One man graces both tailors’ walls: President George W. Bush. Each one claims to work regularly with Bush, going to the Oval Office and getting invited to a holiday party at the White House. De Paris achieved national fame briefly in 2004 when he confirmed that a bulge in the suit that he made for the president was not a device feeding Bush answers at a debate but a pucker in the jacket’s seam caused by the zipper of his bulletproof vest. White House spokesman Carlton Carroll declined to name the tailor who alters the president’s suits regularly, allowing only that Bush wears suits from multiple tailors.

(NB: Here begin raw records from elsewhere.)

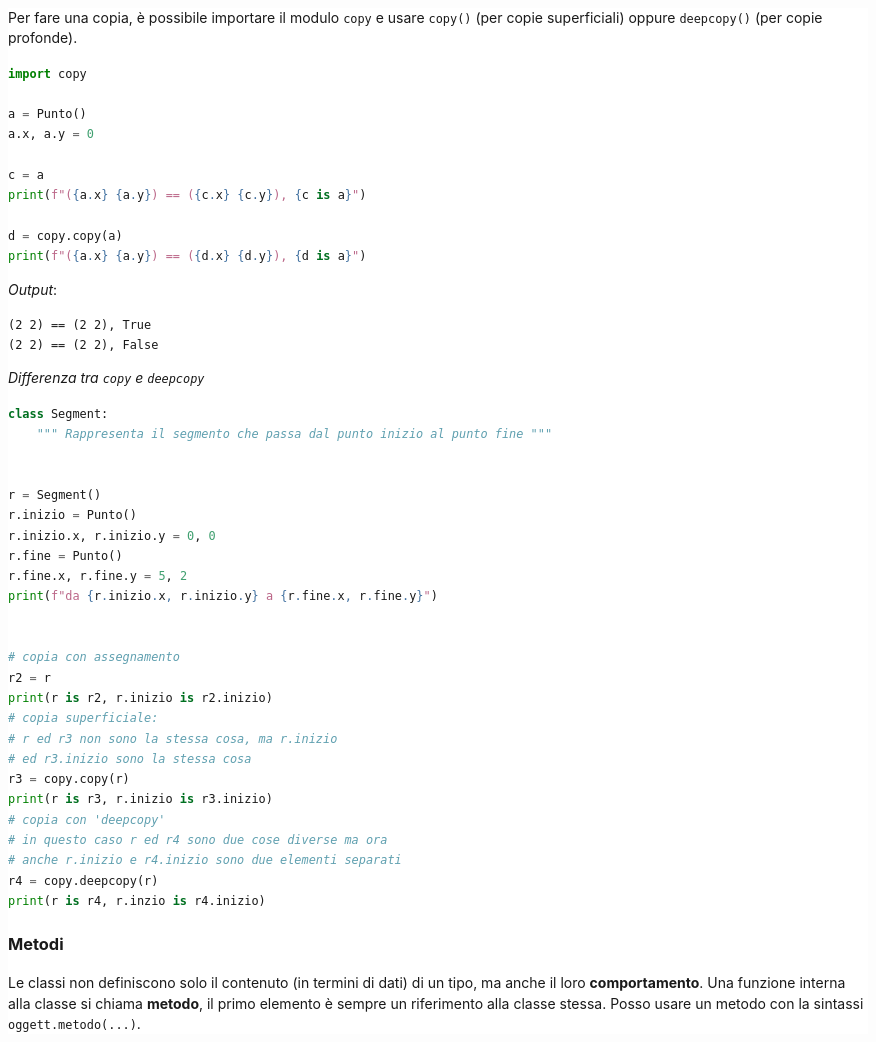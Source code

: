 Per fare una copia, è possibile importare il modulo `copy` e usare `copy()` (per copie superficiali) oppure `deepcopy()` (per copie profonde).

```Python
import copy

a = Punto()
a.x, a.y = 0

c = a
print(f"({a.x} {a.y}) == ({c.x} {c.y}), {c is a}")

d = copy.copy(a)
print(f"({a.x} {a.y}) == ({d.x} {d.y}), {d is a}")
```
*Output*:
```
(2 2) == (2 2), True
(2 2) == (2 2), False
```
*Differenza tra `copy` e `deepcopy`*
```Python
class Segment:
    """ Rappresenta il segmento che passa dal punto inizio al punto fine """


r = Segment()
r.inizio = Punto()
r.inizio.x, r.inizio.y = 0, 0
r.fine = Punto()
r.fine.x, r.fine.y = 5, 2
print(f"da {r.inizio.x, r.inizio.y} a {r.fine.x, r.fine.y}")


# copia con assegnamento
r2 = r
print(r is r2, r.inizio is r2.inizio)
# copia superficiale: 
# r ed r3 non sono la stessa cosa, ma r.inizio 
# ed r3.inizio sono la stessa cosa
r3 = copy.copy(r)
print(r is r3, r.inizio is r3.inizio)
# copia con 'deepcopy'
# in questo caso r ed r4 sono due cose diverse ma ora
# anche r.inizio e r4.inizio sono due elementi separati
r4 = copy.deepcopy(r)
print(r is r4, r.inzio is r4.inizio)
```

### Metodi
Le classi non definiscono solo il contenuto (in termini di dati) di un tipo, ma anche il loro **comportamento**. Una funzione interna alla classe si chiama **metodo**, il primo elemento è sempre un riferimento alla classe stessa. Posso usare un metodo con la sintassi `oggett.metodo(...)`.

In addition to the similarities in clientele, the two tailors share similarities in their career paths. Both immigrated to the District from Europe — Sauro from Italy and de Paris from France. They learned the craft at an early age and have been faithful to it throughout their lives. The first politician Sauro worked for was Sen. Barry Goldwater (R-Ariz.); his first president was Richard Nixon. De Paris’ first politician was Rep. Otto Passman (D-La.). Passman in turn referred Sauro to his first president, Lyndon Johnson.

The details diverge in the tailors’ personal lives. Sauro lives in Silver Spring, Md.; de Paris lives near Foggy Bottom. Sauro has been married to his wife, Gail, for 45 years, and they have four adult children. De Paris never married and has no children of his own (though he has eight godchildren).

Even after Sauro’s near-retirement last year, neither man will now admit his retirement is imminent. Sauro said he plans to work for at least 10 more years. De Paris said he doesn’t “believe in retiring.”

“I’ll be here, and six people are going to take me out,” he said.

So what will happen when the men can no longer lift a needle? Neither tailor will name an up-and-comer to whom their clients could take their suits to when the inevitable happens. Neither belongs to any kind of professional association for tailors. The one thing the two men did agree on is the slow disappearance of their craft. Sauro put tailors in the same category as skilled shoemakers and barbers.

“Tailors are becoming really, really scarce,” he said. “People like me — and I’m not bragging, OK? — who started at age 9, don’t exist anymore … because young people today, even in my small town in Italy, they want to learn how to do computers. They want to get out of the small towns.”

De Paris said he turned down two young people who asked him to pay them to learn from him in his shop, retorting that they should pay him to be taught.

“People today look for easy money,” de Paris said. “Tailoring like me is a difficult job.”

As long as de Paris and Sauro are still in business, however, politicians needn’t worry. Their suits are in the hands of men who understand the importance of besting the competition.